## WORK REQUIRED
Could you copy each line of the entries that contains "your"?
***** RECORD EXCERPTS
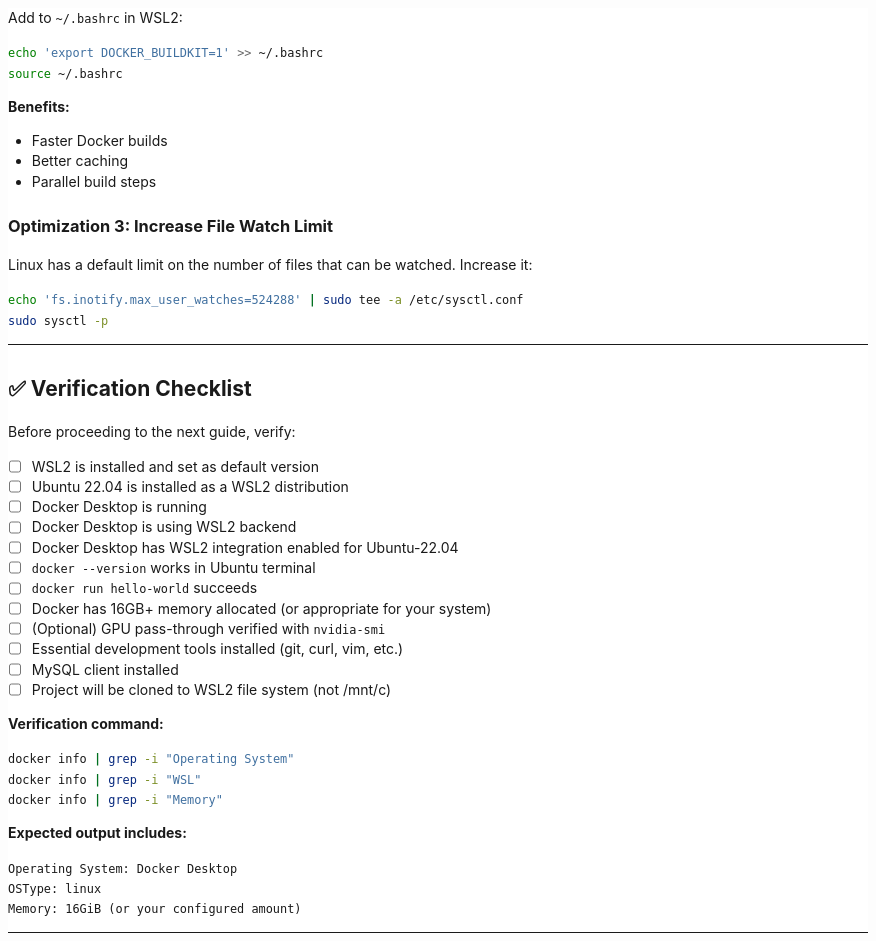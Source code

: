 Add to `~/.bashrc` in WSL2:

```bash
echo 'export DOCKER_BUILDKIT=1' >> ~/.bashrc
source ~/.bashrc
```

**Benefits:**
- Faster Docker builds
- Better caching
- Parallel build steps

### Optimization 3: Increase File Watch Limit

Linux has a default limit on the number of files that can be watched. Increase it:

```bash
echo 'fs.inotify.max_user_watches=524288' | sudo tee -a /etc/sysctl.conf
sudo sysctl -p
```

---

## ✅ Verification Checklist

Before proceeding to the next guide, verify:

- [ ] WSL2 is installed and set as default version
- [ ] Ubuntu 22.04 is installed as a WSL2 distribution
- [ ] Docker Desktop is running
- [ ] Docker Desktop is using WSL2 backend
- [ ] Docker Desktop has WSL2 integration enabled for Ubuntu-22.04
- [ ] `docker --version` works in Ubuntu terminal
- [ ] `docker run hello-world` succeeds
- [ ] Docker has 16GB+ memory allocated (or appropriate for your system)
- [ ] (Optional) GPU pass-through verified with `nvidia-smi`
- [ ] Essential development tools installed (git, curl, vim, etc.)
- [ ] MySQL client installed
- [ ] Project will be cloned to WSL2 file system (not /mnt/c)

**Verification command:**

```bash
docker info | grep -i "Operating System"
docker info | grep -i "WSL"
docker info | grep -i "Memory"
```

**Expected output includes:**
```
Operating System: Docker Desktop
OSType: linux
Memory: 16GiB (or your configured amount)
```

---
**********
## EXERCISE SOLUTION
- [ ] Docker has 16GB+ memory allocated (or appropriate for your system)
Memory: 16GiB (or your configured amount)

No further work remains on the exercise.